Step 3: Add in an image of the cover

It's no hard to find an image of the first edition cover of To Kill A Mockingbird.

Step 4: Convert to Kindle format

What is Kindle format? It's an eBook format known as .mobi (nothing at all to do with the top level domain of the same name). And there are various tools that let you convert documents into that format from common ones. I first used an open source tool called Auto Kindle eBook Converter which, for reasons I wasn't able to fathom, rendered the text in italics. I tried messing with the CSS but it made no difference, italics it was every time.

Let's try a different converter. Online Convert offers a free conversion service and, very conveniently, I could just paste in the URI of my page. That would be very good, I'm sure I'll use this service again, but I found I still needed to mess around with the course code of the page a bit and doing that online was an added pain.

In the end I downloaded Calibre eBook Management which looks like the Real McCoy in terms of extended functionality. It's another open source project too so that feel right. If I use it a lot I promise I will make a donation.

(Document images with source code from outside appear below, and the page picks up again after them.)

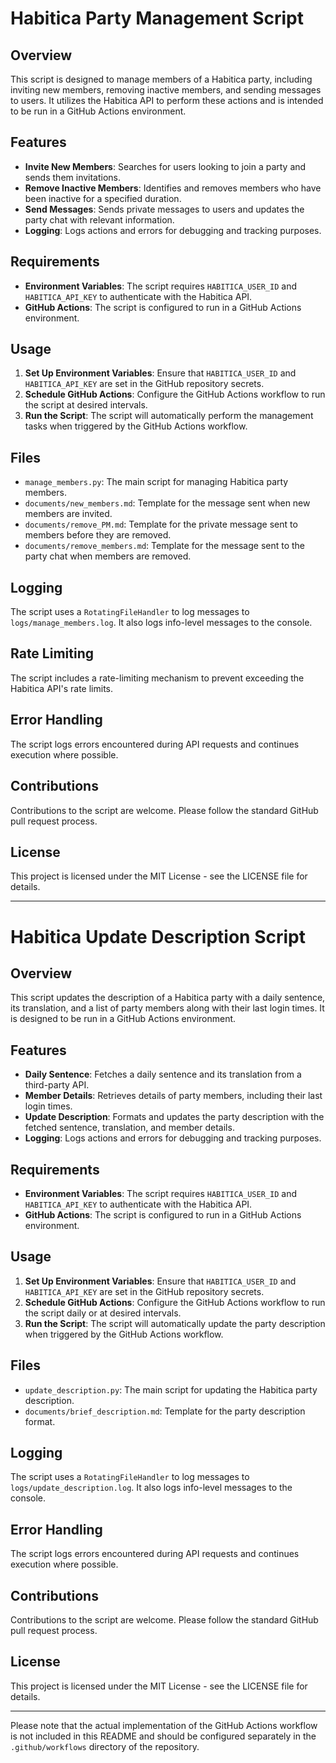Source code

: # Habitica Party Management Script

## Overview

This script is designed to manage members of a Habitica party, including inviting new members, removing inactive members, and sending messages to users. It utilizes the Habitica API to perform these actions and is intended to be run in a GitHub Actions environment.

## Features

- **Invite New Members**: Searches for users looking to join a party and sends them invitations.
- **Remove Inactive Members**: Identifies and removes members who have been inactive for a specified duration.
- **Send Messages**: Sends private messages to users and updates the party chat with relevant information.
- **Logging**: Logs actions and errors for debugging and tracking purposes.

## Requirements

- **Environment Variables**: The script requires `HABITICA_USER_ID` and `HABITICA_API_KEY` to authenticate with the Habitica API.
- **GitHub Actions**: The script is configured to run in a GitHub Actions environment.

## Usage

1. **Set Up Environment Variables**: Ensure that `HABITICA_USER_ID` and `HABITICA_API_KEY` are set in the GitHub repository secrets.
2. **Schedule GitHub Actions**: Configure the GitHub Actions workflow to run the script at desired intervals.
3. **Run the Script**: The script will automatically perform the management tasks when triggered by the GitHub Actions workflow.

## Files

- `manage_members.py`: The main script for managing Habitica party members.
- `documents/new_members.md`: Template for the message sent when new members are invited.
- `documents/remove_PM.md`: Template for the private message sent to members before they are removed.
- `documents/remove_members.md`: Template for the message sent to the party chat when members are removed.

## Logging

The script uses a `RotatingFileHandler` to log messages to `logs/manage_members.log`. It also logs info-level messages to the console.

## Rate Limiting

The script includes a rate-limiting mechanism to prevent exceeding the Habitica API's rate limits.

## Error Handling

The script logs errors encountered during API requests and continues execution where possible.

## Contributions

Contributions to the script are welcome. Please follow the standard GitHub pull request process.

## License

This project is licensed under the MIT License - see the LICENSE file for details.

---

# Habitica Update Description Script

## Overview

This script updates the description of a Habitica party with a daily sentence, its translation, and a list of party members along with their last login times. It is designed to be run in a GitHub Actions environment.

## Features

- **Daily Sentence**: Fetches a daily sentence and its translation from a third-party API.
- **Member Details**: Retrieves details of party members, including their last login times.
- **Update Description**: Formats and updates the party description with the fetched sentence, translation, and member details.
- **Logging**: Logs actions and errors for debugging and tracking purposes.

## Requirements

- **Environment Variables**: The script requires `HABITICA_USER_ID` and `HABITICA_API_KEY` to authenticate with the Habitica API.
- **GitHub Actions**: The script is configured to run in a GitHub Actions environment.

## Usage

1. **Set Up Environment Variables**: Ensure that `HABITICA_USER_ID` and `HABITICA_API_KEY` are set in the GitHub repository secrets.
2. **Schedule GitHub Actions**: Configure the GitHub Actions workflow to run the script daily or at desired intervals.
3. **Run the Script**: The script will automatically update the party description when triggered by the GitHub Actions workflow.

## Files

- `update_description.py`: The main script for updating the Habitica party description.
- `documents/brief_description.md`: Template for the party description format.

## Logging

The script uses a `RotatingFileHandler` to log messages to `logs/update_description.log`. It also logs info-level messages to the console.

## Error Handling

The script logs errors encountered during API requests and continues execution where possible.

## Contributions

Contributions to the script are welcome. Please follow the standard GitHub pull request process.

## License

This project is licensed under the MIT License - see the LICENSE file for details.

---

Please note that the actual implementation of the GitHub Actions workflow is not included in this README and should be configured separately in the `.github/workflows` directory of the repository.
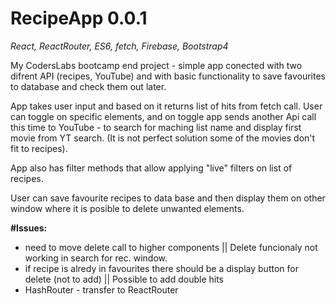 # RecipeApp 0.0.1

*React, ReactRouter, ES6, fetch, Firebase, Bootstrap4*

My CodersLabs bootcamp end project - simple app conected with two difrent API (recipes, YouTube) and with basic functionality to save favourites to database and check them out later.

App takes user input and based on it returns list of hits from fetch call. User can toggle on specific elements, and on toggle app sends another Api call this time to YouTube - to search for maching list name and display first movie from YT search. (It is not perfect solution some of the movies don't fit to recipes).

App also has filter methods that allow applying "live" filters on list of recipes. 

User can save favourite recipes to data base and then display them on other window where it is posible to delete unwanted elements.

**#Issues:**
- need to move delete call to higher components || Delete funcionaly not working in search for rec. window. 
- if recipe is alredy in favourites there should be a display button for delete (not to add) || Possible to add double hits
- HashRouter - transfer to ReactRouter

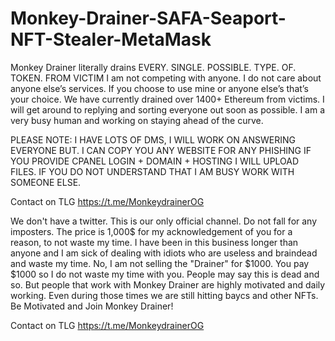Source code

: # Monkey-Drainer-SAFA-Seaport-NFT-Stealer-MetaMask
Monkey Drainer literally drains EVERY. SINGLE. POSSIBLE. TYPE. OF. TOKEN. FROM VICTIM I am not competing with anyone. I do not care about anyone else’s services. If you choose to use mine or anyone else’s that’s your choice.
We have currently drained over 1400+ Ethereum from victims. I will get around to replying and sorting everyone out soon as possible. I am a very busy human and working on staying ahead of the curve.

PLEASE NOTE: I HAVE LOTS OF DMS, I WILL WORK ON ANSWERING EVERYONE BUT. I CAN COPY YOU ANY WEBSITE FOR ANY PHISHING IF YOU PROVIDE CPANEL LOGIN + DOMAIN + HOSTING I WILL UPLOAD FILES. IF YOU DO NOT UNDERSTAND THAT I AM BUSY WORK WITH SOMEONE ELSE.

Contact on TLG
https://t.me/MonkeydrainerOG


We don't have a twitter. This is our only official channel. Do not fall for any imposters.
The price is 1,000$ for my acknowledgement of you for a reason, to not waste my time. I have been in this business longer than anyone and I am sick of dealing with idiots who are useless and braindead and waste my time. 
No, I am not selling the "Drainer" for $1000. You pay $1000 so I do not waste my time with you.
People may say this is dead and so. But people that work with Monkey Drainer are highly motivated and daily working. Even during those times we are still hitting baycs and other NFTs. Be Motivated and Join Monkey Drainer!

Contact on TLG
https://t.me/MonkeydrainerOG

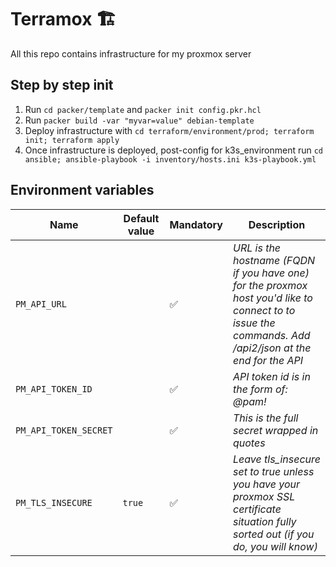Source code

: # Terramox 🏗️
All this repo contains infrastructure for my proxmox server
## Step by step init

1. Run `cd packer/template` and `packer init config.pkr.hcl`
2. Run `packer build -var "myvar=value" debian-template`
3. Deploy infrastructure with `cd terraform/environment/prod; terraform init; terraform apply`
4. Once infrastructure is deployed, post-config for k3s_environment run `cd ansible; ansible-playbook -i inventory/hosts.ini k3s-playbook.yml`
## Environment variables

| Name | Default value | Mandatory | Description  |
|---|---|---|---|
| `PM_API_URL`  |      | ✅ | *URL is the hostname (FQDN if you have one) for the proxmox host you'd like to connect to to issue the commands. Add /api2/json at the end for the API* |
| `PM_API_TOKEN_ID`  |   | ✅ | *API token id is in the form of: <username>@pam!<tokenId>* |
| `PM_API_TOKEN_SECRET`  |   | ✅  | *This is the full secret wrapped in quotes* |
| `PM_TLS_INSECURE`  | `true`  | ✅ | *Leave tls_insecure set to true unless you have your proxmox SSL certificate situation fully sorted out (if you do, you will know)* |

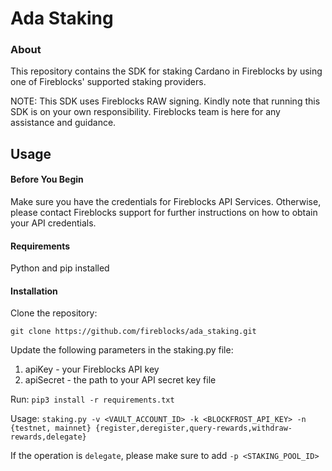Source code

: # Ada Staking


### About
This repository contains the SDK for staking Cardano in Fireblocks by using one of Fireblocks' supported staking providers.

NOTE: This SDK uses Fireblocks RAW signing.
Kindly note that running this SDK is on your own responsibility.
Fireblocks team is here for any assistance and guidance.


## Usage
#### Before You Begin
Make sure you have the credentials for Fireblocks API Services. Otherwise, please contact Fireblocks support for further instructions on how to obtain your API credentials.

#### Requirements
Python and pip installed

#### Installation
Clone the repository:

`git clone https://github.com/fireblocks/ada_staking.git`

Update the following parameters in the staking.py file:
1. apiKey - your Fireblocks API key
2. apiSecret - the path to your API secret key file

Run:
`pip3 install -r requirements.txt`

Usage: 
`staking.py -v <VAULT_ACCOUNT_ID> -k <BLOCKFROST_API_KEY> -n {testnet, mainnet} {register,deregister,query-rewards,withdraw-rewards,delegate}`

If the operation is `delegate`, please make sure to add `-p <STAKING_POOL_ID>`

Step 5: Fiddle about a bit

The text was being converted nicely, no italics, so that was fine, but the frontispiece wasn't right. That's because I'm using <hn> elements for things like the publisher and author. Calibre puts a page break in before those so I had about 4 pages of titles - not what I wanted. Actually, in HTML5, if you have multiple headers like that the advice is to use an <hgroup> element, rather than a <header> which is what I tried. But the credit to the Washington State School for the Blind is not a heading and neither is the image — and all you can put in an <hgroup> are <hn> which, in this instance, I found restrictive. I could have used an <hgroup> within a <header> but that's getting silly.

Anyway, in the end I just changed the headers to paragraphs, did the conversion, and then put them back again. That seemed to work.

Step 6: Server configuration

The final step was to add a line to this site's server config (.htaccess) thus:

AddType application/x-mobipocket-ebook .mobi

This means that the .mobi file is served with the correct content type.

Step 7: Publish …

… and hope this really is out of copyright.

I offer you the first 26 chapters (of 32):

being the first of what I imagine will be a growing collection of HTML and eBook representations of out of copyright books on this site.

Next step is to set up content negotiation — all in good time.